ENERGY MINIMIZATION AND DESIGN FOR TESTABILITY

The problem of fault detection in general combinational circuits is NP-complete. The only previous result on identifying easily testable circuits is due to Fujiwara who gave a polynomial time algorithm for detecting any single stuck fault in K-bounded circuits. Such circuits may only contain logic blocks with no more than K input lines and the blocks are so connected that there is no reconvergent fanout among them. We introduce a new class of combinational circuits called the (k, K)-circuits and present a polynomial time algorithm to detect any single or multiple stuck fault in such circuits. We represent the circuit as an undirected graph G with a vertex for each gate and an edge between a pair of vertices whenever die corresponding gates have a connection.
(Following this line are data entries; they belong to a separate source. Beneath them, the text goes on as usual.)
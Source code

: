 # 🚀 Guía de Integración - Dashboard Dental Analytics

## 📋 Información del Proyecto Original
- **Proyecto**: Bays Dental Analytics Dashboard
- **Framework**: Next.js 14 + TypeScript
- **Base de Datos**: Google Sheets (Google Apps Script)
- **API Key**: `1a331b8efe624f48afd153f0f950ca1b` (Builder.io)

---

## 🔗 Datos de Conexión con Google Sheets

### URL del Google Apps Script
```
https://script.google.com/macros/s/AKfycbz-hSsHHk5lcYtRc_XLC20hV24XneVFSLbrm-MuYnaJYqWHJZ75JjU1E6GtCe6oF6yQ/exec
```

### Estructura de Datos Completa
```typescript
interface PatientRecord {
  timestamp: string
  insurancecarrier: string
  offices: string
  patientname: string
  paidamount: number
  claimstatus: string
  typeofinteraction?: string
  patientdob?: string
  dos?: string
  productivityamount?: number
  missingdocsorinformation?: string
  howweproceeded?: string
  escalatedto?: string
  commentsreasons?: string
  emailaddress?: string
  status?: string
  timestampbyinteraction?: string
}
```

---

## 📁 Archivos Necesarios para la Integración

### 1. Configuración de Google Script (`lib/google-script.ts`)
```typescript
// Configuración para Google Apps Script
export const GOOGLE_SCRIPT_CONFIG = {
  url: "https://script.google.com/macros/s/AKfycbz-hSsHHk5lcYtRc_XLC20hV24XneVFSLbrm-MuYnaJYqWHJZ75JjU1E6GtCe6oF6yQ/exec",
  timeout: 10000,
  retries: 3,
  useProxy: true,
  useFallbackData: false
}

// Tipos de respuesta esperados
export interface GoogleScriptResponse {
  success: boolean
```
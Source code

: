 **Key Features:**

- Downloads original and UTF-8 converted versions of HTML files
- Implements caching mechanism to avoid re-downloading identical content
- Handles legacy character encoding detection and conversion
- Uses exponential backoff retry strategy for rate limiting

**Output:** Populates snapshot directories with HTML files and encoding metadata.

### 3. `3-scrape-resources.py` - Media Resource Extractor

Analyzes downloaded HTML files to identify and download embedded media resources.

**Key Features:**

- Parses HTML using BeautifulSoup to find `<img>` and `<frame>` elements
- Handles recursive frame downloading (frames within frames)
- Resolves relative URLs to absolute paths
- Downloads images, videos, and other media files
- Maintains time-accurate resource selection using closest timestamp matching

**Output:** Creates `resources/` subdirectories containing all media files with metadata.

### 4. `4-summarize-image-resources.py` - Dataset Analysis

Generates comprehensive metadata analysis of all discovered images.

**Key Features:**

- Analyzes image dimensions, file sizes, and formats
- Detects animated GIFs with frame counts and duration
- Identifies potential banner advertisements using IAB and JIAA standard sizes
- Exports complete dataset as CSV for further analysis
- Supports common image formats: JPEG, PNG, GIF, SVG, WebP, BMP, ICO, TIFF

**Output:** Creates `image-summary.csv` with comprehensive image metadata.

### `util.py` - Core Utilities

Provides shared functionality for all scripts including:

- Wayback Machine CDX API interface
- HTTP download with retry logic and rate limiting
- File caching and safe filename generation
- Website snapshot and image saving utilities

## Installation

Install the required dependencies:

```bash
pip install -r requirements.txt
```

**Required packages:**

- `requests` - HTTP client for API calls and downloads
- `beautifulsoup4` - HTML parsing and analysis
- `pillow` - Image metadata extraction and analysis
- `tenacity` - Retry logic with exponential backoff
For a (k, K)-circuit, G is a subgraph of a k-tree, which, by definition, cannot have a clique of size greater than k + 1. Basically, this is a restriction on gate interconnections rather than on the function of gates comprising the circuit. The (k, K)-circuits are a generalization of Fujiwara's K-bounded circuits. Using the bidirectional neural network model of the circuit and the energy function minimization formulation of the fault detection problem, we present a test generation algorithm for single and multiple faults in (k, K)-circuits. This polynomial time algorithm minimizes the energy function by recursively eliminating the variables.